You're going to get so many different suggestions, but for me it's Bouncers Done & Dusted. Very easy to use & gives a deep, glossy finish.


----------



## Citygo (Jan 13, 2014)

Wowo's


----------



## Kyle_241 (Nov 24, 2016)

Sonax BSD is really good for beading 
Chemical guys vo7 really good for gloss and depth
I actually mix these two products 50/50 leaves a superb finish with best of both worlds.


----------



## Typeroz (Jan 10, 2016)

Odk entourage and Infinity Wax Rapid Detailer are also worth a look. Oh forgot about M+K qd


----------



## camerashy (Feb 9, 2014)

Bsd + v7


----------



## great gonzo (Nov 4, 2010)

Christophe said:


> Been using FK 425 for a while and fancy a change. Was thinking between something like these .
> 
> Dodo Juice Basics of bling
> Dodo Juice Red Mist
> ...


All on your list I have in my arsenal and they are all very good. Just a note tho Red mist is very different from the others.

Gonz.


----------



## sean ryan (May 10, 2015)

Meguiars M135


----------



## Brian1612 (Apr 5, 2015)

Wowo's for me. My suggestion everytime one of these threads pops up now. Sometimes people ask what you are looking for before suggesting a product. With Wowo's you don't need to as it offers everything in my opinion.


----------



## Bulkhead (Oct 17, 2007)

I've tried quite a few and have just gone back to FK425! For me, it has the best combination of ease of use, finish and price. Sometimes the grass isn't always greener!


----------



## Gixxer6 (Apr 5, 2014)

Brian1612 said:


> Wowo's for me. My suggestion everytime one of these threads pops up now. Sometimes people ask what you are looking for before suggesting a product. With Wowo's you don't need to as it offers everything in my opinion.
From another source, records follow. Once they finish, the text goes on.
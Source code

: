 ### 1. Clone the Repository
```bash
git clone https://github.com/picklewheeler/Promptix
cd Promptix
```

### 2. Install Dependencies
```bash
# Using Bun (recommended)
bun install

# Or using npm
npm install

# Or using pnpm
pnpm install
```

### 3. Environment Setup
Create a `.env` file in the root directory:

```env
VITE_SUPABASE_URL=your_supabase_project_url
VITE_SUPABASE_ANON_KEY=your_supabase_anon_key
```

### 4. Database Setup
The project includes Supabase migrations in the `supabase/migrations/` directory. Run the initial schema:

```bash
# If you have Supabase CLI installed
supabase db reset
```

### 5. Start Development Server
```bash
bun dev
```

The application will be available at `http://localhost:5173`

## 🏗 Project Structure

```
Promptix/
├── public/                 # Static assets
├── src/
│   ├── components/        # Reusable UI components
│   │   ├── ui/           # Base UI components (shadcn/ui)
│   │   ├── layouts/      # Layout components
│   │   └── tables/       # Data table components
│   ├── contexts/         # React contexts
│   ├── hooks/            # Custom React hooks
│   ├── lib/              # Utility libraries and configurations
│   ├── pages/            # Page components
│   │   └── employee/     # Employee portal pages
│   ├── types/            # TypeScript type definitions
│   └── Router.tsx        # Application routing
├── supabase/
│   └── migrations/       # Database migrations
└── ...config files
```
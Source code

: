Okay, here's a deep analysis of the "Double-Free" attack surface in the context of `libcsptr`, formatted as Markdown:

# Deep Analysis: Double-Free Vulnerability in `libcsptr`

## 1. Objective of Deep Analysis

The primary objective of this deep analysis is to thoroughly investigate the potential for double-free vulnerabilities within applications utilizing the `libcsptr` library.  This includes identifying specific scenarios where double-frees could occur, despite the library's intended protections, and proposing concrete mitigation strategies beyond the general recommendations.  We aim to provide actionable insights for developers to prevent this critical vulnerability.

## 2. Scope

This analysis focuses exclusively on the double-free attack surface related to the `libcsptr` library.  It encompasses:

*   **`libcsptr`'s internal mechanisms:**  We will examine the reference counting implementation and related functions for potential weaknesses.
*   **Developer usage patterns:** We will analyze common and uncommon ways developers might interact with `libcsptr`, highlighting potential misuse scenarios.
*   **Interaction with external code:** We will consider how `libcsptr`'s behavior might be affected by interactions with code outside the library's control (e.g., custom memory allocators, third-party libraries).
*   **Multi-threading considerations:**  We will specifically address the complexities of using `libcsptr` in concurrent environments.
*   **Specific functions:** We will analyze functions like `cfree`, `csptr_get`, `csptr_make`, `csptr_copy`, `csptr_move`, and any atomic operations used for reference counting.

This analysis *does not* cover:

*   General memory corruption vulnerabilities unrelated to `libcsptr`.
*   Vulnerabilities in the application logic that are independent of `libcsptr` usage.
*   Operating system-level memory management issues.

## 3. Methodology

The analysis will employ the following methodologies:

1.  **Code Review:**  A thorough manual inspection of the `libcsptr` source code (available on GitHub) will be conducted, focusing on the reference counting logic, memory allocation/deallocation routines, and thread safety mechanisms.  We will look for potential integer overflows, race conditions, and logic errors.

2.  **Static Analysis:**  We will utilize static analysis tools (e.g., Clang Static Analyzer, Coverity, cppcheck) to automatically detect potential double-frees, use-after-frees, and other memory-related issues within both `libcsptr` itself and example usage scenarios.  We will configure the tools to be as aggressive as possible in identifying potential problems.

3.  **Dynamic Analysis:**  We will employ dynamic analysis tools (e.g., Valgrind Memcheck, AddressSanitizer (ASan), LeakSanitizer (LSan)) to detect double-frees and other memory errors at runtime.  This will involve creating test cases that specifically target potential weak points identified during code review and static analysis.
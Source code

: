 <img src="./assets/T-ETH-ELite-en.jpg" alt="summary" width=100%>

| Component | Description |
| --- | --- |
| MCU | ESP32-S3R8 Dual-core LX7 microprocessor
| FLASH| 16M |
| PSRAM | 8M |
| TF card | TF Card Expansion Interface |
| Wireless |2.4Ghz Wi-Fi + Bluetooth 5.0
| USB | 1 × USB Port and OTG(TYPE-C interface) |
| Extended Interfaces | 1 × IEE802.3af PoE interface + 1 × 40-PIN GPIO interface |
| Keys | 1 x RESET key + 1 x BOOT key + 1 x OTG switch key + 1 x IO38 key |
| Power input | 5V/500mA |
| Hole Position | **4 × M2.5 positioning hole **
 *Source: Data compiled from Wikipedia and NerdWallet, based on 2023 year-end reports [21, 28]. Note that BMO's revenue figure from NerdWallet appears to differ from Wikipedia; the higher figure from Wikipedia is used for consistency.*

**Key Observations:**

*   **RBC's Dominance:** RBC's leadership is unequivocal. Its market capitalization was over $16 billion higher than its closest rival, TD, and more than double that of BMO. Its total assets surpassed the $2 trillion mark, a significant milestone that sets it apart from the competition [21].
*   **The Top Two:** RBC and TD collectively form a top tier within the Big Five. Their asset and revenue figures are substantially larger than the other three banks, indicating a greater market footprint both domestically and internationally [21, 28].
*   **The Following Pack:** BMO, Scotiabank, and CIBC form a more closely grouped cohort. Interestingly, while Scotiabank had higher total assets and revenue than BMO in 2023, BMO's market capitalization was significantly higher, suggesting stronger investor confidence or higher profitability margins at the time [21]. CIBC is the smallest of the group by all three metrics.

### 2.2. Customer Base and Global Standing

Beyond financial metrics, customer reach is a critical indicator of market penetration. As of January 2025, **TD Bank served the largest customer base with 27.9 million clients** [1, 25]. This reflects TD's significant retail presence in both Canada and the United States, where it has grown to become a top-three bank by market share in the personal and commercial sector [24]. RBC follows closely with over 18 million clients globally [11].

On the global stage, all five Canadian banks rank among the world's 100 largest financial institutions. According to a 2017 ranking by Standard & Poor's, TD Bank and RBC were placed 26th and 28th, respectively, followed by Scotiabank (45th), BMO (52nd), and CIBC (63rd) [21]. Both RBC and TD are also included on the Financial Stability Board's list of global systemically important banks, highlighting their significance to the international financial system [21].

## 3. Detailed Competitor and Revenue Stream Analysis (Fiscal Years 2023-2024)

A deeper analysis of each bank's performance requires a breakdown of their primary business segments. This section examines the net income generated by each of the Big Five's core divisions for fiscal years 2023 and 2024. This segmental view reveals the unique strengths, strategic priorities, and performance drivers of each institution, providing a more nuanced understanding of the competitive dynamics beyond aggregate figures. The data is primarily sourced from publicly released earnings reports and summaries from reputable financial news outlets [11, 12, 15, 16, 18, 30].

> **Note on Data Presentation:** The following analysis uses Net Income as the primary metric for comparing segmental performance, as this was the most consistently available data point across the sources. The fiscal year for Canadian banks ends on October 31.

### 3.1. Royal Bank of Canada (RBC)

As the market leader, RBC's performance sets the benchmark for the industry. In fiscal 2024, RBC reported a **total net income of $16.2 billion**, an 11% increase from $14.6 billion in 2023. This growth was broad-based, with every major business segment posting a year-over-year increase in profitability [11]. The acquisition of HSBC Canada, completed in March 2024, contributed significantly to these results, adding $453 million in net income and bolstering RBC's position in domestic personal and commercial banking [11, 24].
Any idea what the longevity is like for WoWo's detailing spray?


----------



## OvEr_KiLL (Mar 2, 2015)

fraser said around 8 weeks


----------



## Sicskate (Oct 3, 2012)

All of the above are awesome products, apart from auto finesse finale... Which is truly awful


----------



## cargainz (Jul 25, 2016)

My QD shopping list - I got Gloss Boss on Black Friday but it hasn't arrived yet. Everyone should have BSD (though not everyone's cup of tea as some find it grubby), its always on sale at ECP.

Wowos QD
FinishKare #425
Chemical Guys - Hybrid V7
EZ Gloss Boss
Sonax BSD


----------



## Ross (Apr 25, 2007)

Whats so good about Wowo's QD?


----------



## Ben_W (Feb 15, 2009)

The finish it leaves. Glossy doesn't really do it justice. The finish is brilliant. I've not used something that drives the level of gloss this stuff does. I've just done a review in this section. Have a read.

http://www.detailingworld.co.uk/forum/showthread.php?t=387051


----------



## Hufty (Apr 27, 2015)

I'm going to sound repetitive here but autoglanz smooth velvet is the nuts.


----------



## OvEr_KiLL (Mar 2, 2015)

Hufty said:


> I'm going to sound repetitive here but autoglanz smooth velvet is the nuts.


yes it is man but im liking wowo's now, the finish is more glossy and the beading is amazing also it makes the flake pop a bit, i didnt find smooth velvet enhanced it but did leave a darker finish and the beading isnt as good


----------



## moonstone mo (Mar 7, 2009)

M&k
Def wax
Duragloss


----------



## Brian1612 (Apr 5, 2015)

Ross said:


> Whats so good about Wowo's QD?


It essentially takes the best features of every QD I know and combines them into one bottle. I tested it for a month and found it still beading well on my roof. Fraser has tested it further and found it still going after 8 weeks.


----------



## NewCleaner (Oct 12, 2015)

Gtechnic Quick Detailer.


----------



## Citygo (Jan 13, 2014)

Used bouncers on Saturday amazing product


----------



## sm81 (May 14, 2011)

Brian1612 said:


> It essentially takes the best features of every QD I know and combines them into one bottle. I tested it for a month and found it still beading well on my roof. Fraser has tested it further and found it still going after 8 weeks.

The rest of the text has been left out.